The Century Foundation’s Barton Gellman has a terrific — if not depressing — posting on the effects universities forming relationships with the government to perform classified research has on scholarship. Gellman recounts a recent incident in which Purdue University scrubbed all references to a 90-minute presentation he made about the NSA and Edward Snowden for the university’s “Doom and Gloom” conference on the pretext that some of the slides contained material — that, while readily publicly available, is is still classified. After the incident Eugene Spafford, a Purdue professor, wrote Gellman: “We have a number of ‘junior security rangers’ on faculty & staff who tend to be ‘by the book.’ Unfortunately, once noted, that is something that cannot be unnoted.” Gellman notes, “Now the security apparatus claims jurisdiction over the campus (‘facility’) at large.
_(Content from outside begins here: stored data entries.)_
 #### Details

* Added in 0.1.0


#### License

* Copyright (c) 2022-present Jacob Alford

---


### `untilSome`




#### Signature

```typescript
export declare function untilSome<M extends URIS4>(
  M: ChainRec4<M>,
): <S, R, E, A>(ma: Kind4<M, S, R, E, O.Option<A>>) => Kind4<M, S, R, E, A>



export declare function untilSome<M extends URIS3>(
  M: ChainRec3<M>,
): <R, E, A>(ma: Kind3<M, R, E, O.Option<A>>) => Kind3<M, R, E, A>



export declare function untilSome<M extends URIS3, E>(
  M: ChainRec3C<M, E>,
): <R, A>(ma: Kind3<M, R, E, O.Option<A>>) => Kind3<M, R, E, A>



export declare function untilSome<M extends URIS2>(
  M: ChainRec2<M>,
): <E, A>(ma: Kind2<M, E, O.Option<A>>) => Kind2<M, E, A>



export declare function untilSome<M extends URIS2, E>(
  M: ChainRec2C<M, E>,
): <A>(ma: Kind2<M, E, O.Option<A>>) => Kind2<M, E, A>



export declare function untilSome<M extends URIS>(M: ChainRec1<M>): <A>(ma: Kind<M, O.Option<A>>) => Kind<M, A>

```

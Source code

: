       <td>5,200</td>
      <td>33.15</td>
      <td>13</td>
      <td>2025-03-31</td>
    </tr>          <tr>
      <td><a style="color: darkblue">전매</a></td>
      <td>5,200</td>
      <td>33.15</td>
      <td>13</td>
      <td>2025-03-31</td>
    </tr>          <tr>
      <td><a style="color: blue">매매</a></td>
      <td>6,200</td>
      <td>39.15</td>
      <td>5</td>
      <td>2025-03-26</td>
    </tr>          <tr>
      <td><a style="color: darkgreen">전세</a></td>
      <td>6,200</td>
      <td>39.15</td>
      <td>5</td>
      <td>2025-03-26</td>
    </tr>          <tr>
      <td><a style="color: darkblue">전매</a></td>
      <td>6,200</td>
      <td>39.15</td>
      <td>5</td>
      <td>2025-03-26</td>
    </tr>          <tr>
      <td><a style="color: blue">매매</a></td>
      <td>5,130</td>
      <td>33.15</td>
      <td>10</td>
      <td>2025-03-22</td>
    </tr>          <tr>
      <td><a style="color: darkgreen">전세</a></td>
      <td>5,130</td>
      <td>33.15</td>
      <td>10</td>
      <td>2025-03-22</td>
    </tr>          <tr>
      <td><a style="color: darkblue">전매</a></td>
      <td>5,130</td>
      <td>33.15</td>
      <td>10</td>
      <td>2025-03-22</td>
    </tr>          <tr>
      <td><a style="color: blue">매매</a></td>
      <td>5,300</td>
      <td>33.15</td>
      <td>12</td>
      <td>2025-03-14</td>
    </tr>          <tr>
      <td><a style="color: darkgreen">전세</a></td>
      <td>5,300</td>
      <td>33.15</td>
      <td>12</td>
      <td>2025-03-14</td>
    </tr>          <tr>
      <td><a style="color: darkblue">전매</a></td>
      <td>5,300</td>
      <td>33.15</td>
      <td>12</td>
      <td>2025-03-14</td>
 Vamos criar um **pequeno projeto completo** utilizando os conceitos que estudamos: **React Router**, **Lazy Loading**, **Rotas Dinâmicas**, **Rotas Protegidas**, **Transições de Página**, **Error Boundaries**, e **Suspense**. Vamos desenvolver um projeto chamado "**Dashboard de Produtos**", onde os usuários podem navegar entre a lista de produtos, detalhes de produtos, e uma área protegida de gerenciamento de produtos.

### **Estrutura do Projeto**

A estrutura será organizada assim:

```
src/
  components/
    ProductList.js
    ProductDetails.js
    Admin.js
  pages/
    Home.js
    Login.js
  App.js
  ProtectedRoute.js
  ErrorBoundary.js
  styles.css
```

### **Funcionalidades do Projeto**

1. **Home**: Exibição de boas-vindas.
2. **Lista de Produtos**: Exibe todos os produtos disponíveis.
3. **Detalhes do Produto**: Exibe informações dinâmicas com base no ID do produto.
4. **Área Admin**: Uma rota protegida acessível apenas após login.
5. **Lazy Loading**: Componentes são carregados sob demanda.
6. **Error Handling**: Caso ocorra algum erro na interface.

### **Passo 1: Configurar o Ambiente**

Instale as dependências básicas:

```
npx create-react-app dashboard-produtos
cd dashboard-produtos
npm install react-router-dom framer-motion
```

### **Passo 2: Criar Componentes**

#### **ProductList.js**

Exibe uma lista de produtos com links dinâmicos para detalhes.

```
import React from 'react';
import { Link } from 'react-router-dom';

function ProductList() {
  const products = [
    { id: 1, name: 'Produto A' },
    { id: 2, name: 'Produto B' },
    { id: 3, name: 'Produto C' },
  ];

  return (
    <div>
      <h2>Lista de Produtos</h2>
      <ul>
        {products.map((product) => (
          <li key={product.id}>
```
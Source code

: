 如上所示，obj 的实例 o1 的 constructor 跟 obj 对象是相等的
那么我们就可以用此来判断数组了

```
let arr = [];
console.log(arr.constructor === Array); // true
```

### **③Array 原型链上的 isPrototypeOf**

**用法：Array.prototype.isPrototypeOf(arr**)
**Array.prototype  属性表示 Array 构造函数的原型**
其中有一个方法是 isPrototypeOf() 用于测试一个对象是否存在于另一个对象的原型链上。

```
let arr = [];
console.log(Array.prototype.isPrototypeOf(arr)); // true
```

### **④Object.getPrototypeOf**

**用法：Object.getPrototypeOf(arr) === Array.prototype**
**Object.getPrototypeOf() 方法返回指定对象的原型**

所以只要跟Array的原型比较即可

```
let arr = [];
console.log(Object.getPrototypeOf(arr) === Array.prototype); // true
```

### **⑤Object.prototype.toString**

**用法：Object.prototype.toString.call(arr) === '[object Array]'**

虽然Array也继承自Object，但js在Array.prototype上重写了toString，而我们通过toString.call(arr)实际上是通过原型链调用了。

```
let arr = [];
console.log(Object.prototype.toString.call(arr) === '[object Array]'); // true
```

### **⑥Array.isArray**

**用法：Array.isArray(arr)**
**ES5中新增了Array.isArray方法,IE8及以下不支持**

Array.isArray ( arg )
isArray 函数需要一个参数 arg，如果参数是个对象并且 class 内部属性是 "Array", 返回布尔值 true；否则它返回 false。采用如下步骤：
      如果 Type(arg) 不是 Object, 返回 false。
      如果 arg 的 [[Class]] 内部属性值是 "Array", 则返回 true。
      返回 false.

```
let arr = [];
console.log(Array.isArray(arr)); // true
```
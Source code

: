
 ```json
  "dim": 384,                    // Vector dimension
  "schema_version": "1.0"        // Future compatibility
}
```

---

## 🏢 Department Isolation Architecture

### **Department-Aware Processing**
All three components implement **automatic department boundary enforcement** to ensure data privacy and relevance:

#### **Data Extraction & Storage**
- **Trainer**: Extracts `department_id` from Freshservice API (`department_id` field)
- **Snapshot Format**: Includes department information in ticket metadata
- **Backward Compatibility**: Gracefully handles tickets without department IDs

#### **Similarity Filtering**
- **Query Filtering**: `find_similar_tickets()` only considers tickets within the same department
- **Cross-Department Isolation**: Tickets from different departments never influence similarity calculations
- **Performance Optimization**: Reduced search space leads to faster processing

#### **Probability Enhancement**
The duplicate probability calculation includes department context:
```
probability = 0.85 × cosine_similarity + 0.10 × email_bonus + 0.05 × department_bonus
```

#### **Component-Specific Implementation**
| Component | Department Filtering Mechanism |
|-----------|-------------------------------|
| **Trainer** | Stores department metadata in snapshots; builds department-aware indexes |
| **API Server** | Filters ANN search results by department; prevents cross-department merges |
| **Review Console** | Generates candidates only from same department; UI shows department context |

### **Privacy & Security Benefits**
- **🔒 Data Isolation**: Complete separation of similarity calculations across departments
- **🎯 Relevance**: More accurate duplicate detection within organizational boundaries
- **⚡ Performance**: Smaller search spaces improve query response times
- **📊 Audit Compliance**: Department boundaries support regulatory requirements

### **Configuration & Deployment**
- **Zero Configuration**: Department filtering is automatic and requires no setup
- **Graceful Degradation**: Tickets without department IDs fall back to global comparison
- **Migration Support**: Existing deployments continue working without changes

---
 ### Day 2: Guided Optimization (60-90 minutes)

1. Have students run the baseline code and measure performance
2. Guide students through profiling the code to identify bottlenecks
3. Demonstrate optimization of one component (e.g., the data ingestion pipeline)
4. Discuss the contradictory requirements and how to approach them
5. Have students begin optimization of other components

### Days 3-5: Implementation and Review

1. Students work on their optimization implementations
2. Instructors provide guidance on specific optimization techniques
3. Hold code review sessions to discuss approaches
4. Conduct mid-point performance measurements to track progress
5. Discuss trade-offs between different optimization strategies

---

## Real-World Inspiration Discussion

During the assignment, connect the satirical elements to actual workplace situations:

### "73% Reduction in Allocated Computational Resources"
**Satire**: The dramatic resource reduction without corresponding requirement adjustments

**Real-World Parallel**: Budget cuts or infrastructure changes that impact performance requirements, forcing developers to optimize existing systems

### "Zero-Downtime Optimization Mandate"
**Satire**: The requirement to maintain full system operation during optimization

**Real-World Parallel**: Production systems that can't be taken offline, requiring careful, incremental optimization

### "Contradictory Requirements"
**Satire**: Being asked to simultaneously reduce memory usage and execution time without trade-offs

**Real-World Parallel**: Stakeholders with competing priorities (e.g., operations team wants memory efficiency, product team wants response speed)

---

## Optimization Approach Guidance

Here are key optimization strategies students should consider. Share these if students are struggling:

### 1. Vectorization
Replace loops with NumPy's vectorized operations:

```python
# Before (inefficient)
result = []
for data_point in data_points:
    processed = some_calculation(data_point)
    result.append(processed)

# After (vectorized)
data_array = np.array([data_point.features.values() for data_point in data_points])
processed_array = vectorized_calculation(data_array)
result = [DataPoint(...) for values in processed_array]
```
The university finds itself ‘sanitizing’ a conference that has nothing to do with any government contract. Where does it stop? Suppose a professor wants to teach a network security course, or a student wants to write a foreign policy paper, that draws on the rich public record made available by Snowden and Chelsea Manning? Those cases will be hard to distinguish from mine.”
This week senior Archivist William Burr and Professor Jeffrey Kimball will be discussing their new book, Nixon’s Nuclear Specter – The Secret Alert of 1969, Madman Diplomacy, and the Vietnam War, at an event hosted by the Wilson Center’s Cold War International History Project. In addition to an extensive use of declassified documents, the book draws on research in participant interviews “to unravel this intricate story of the October 1969 nuclear alert. [The authors] place it in the context of nuclear threat making and coercive diplomacy since 1945, the culture of the Bomb, intra-governmental dissent, domestic political pressures, the international nuclear taboo, and Vietnamese and Soviet actions and policies.”
A declassified cable from the US Embassy in Mexico City – obtained by the Archive under the FOIA – shows US Ambassador to Mexico Earl Anthony Wayne saying that “evidence of heavy-handed police tactics” was “strong and disconcerting” after a 2011 clash with student protestors from Ayotzinapa normal school left two youths and a gas station employee dead and several others wounded. The cable is the focus of an article published this week by the award-winning team of investigative journalists at Mexico’s Aristegui Noticias.
This week’s #tbt pick was inspired by an OGIS Twitter trivia question, which asked where the text of the original FOIA is kept. In response, former House legislative director Anthony Clark noted a little known piece of FOIA history – that the FOIA we think of as original was repealed before it became effective.